Postare
Capital is quietly rotating. As US-Iran tensions cool, defensive assets are losing their grip, and risk-on flows are waking up.
Gold has dropped sharply in recent sessions. Bitcoin and crypto are bouncing back. This is not a random technical rebound. It is a direct response to a de-escalating geopolitical premium.
When war fears peaked, oil spiked, gold absorbed safe-haven inflows, and crypto was dumped on sentiment. Now the script is flipping.
$BTC has proven hypersensitive to Iran headlines. Every time ceasefire signals or positive negotiation updates emerge, risk appetite returns fast. BTC tends to rip higher.
The key level to watch now is the 100K psychological zone.
If geopolitical calm holds, four structural forces could push BTC toward that mark in the medium term: steady ETF inflows, institutional accumulation returning, oil-driven inflation cooling, and more room for the Fed to ease.
Some market analysts are already penciling in a 95K–120K range for the next cycle, assuming no major shock.
Gold is beginning to lose its edge.

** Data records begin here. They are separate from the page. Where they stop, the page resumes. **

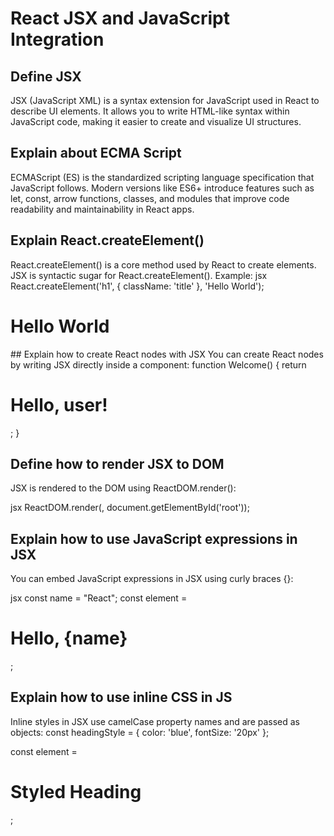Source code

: # React JSX and JavaScript Integration

## Define JSX
JSX (JavaScript XML) is a syntax extension for JavaScript used in React to describe UI elements. It allows you to write HTML-like syntax within JavaScript code, making it easier to create and visualize UI structures.

## Explain about ECMA Script
ECMAScript (ES) is the standardized scripting language specification that JavaScript follows. Modern versions like ES6+ introduce features such as let, const, arrow functions, classes, and modules that improve code readability and maintainability in React apps.

## Explain React.createElement()
React.createElement() is a core method used by React to create elements. JSX is syntactic sugar for React.createElement(). 
Example:
jsx
React.createElement('h1', { className: 'title' }, 'Hello World');
<h1 className="title">Hello World</h1>
## Explain how to create React nodes with JSX
You can create React nodes by writing JSX directly inside a component:
function Welcome() {
  return <h1>Hello, user!</h1>;
}

## Define how to render JSX to DOM
JSX is rendered to the DOM using ReactDOM.render():

jsx
ReactDOM.render(<App />, document.getElementById('root'));

## Explain how to use JavaScript expressions in JSX
You can embed JavaScript expressions in JSX using curly braces {}:

jsx
const name = "React";
const element = <h1>Hello, {name}</h1>;

## Explain how to use inline CSS in JS
Inline styles in JSX use camelCase property names and are passed as objects:
const headingStyle = {
  color: 'blue',
  fontSize: '20px'
};

const element = <h1 style={headingStyle}>Styled Heading</h1>;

When war fear fades, capital rotates out of safe havens and into growth assets. That is exactly what is happening now.
Still, the market remains hyper-sensitive. One hard statement from either side could reverse everything. Oil would spike again, and crypto would face renewed selling pressure.
BTC is positioned between two paths: a strong recovery toward 100K, or continued volatility driven by global headlines.
In this phase, sentiment matters as much as charts.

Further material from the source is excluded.